Keyakinan seperti inilah yang akan membuat ibadah kita memiliki dampak nyata. Ibadah tidak hanya menjadi ritual privat, hubungan antara manusia dengan Allah semata. Tidak hanya berhenti di situ, ibadah yang kita lakukan harus dapat memunculkan kesalehan sosial. Artinya, ibadah yang dilakukan secara personal tapi memberikan efek untuk orang-orang yang ada di sekitar kita.
Itulah paket yang sempurna. Menjadi mukmin, muslim, dan muhsin.

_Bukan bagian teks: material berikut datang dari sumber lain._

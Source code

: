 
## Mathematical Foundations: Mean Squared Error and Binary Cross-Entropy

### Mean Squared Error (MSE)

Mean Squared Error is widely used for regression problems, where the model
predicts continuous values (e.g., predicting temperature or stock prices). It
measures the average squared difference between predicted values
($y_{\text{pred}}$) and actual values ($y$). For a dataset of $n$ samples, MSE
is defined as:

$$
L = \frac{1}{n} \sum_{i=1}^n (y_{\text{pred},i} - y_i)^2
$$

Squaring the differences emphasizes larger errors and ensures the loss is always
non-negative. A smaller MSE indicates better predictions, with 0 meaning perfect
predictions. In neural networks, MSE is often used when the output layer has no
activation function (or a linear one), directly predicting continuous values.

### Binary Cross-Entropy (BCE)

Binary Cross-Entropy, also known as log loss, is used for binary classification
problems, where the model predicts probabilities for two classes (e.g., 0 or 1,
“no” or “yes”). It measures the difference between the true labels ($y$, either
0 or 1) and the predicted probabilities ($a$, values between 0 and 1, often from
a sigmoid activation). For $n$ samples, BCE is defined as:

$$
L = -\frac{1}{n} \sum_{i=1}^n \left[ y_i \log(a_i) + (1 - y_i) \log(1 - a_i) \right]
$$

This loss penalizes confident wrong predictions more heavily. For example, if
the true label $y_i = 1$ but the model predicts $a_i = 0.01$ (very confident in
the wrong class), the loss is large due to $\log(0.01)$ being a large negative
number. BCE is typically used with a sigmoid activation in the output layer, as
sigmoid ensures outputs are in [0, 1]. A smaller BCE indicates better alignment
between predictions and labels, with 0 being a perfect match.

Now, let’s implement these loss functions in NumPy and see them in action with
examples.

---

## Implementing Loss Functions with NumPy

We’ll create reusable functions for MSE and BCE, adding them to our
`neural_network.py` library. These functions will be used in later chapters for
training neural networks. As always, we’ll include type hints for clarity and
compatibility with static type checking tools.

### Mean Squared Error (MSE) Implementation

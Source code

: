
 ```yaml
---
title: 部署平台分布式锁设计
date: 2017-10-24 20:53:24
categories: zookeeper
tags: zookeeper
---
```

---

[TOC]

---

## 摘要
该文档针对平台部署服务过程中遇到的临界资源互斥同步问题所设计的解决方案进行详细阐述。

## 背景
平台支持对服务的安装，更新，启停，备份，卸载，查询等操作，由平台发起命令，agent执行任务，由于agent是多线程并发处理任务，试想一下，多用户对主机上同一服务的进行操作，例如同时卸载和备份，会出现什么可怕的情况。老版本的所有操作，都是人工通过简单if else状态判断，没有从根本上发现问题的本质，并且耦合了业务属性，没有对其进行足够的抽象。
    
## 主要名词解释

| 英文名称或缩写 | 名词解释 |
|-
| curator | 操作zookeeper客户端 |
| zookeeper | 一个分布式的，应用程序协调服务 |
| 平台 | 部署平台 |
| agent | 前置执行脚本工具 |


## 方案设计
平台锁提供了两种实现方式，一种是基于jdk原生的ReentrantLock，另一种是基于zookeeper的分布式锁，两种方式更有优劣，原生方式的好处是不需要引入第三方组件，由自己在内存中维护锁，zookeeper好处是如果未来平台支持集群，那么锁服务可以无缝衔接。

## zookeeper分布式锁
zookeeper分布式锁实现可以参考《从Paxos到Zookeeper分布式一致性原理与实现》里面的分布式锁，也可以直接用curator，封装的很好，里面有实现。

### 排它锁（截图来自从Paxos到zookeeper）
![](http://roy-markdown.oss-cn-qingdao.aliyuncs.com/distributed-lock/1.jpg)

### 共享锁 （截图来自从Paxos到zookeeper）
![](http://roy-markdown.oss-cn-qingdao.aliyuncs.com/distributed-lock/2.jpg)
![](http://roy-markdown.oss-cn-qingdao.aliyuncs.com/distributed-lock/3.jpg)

Karena bagaimanaun, menjadi seorang yang beriman tidak bisa dilepaskan dari perbuatan amal saleh.
Rasul Saw pernah bersabda, sebagaimana diriwayatkan Anas bin Malik Ra., “Tidak sempurna iman seseorang di antaramu sehingga ia mencintai saudaranya seperti ia mencintai dirinya sendiri” (HR. Bukhari).
Begitulah iman. Tidak akan sempurna iman kita jika kita tidak menunjukkan rasa sayang pada sesama. Percuma saja, kita mengaku beriman kepada Allah, tetapi masih menyakiti orang lain melalui ucapan dan perbuatan.
Kita lihat sebuah contoh yang amat sederhana dalam kehidupan sehari-hari. Hari ini, siapa yang tidak memiliki media sosial?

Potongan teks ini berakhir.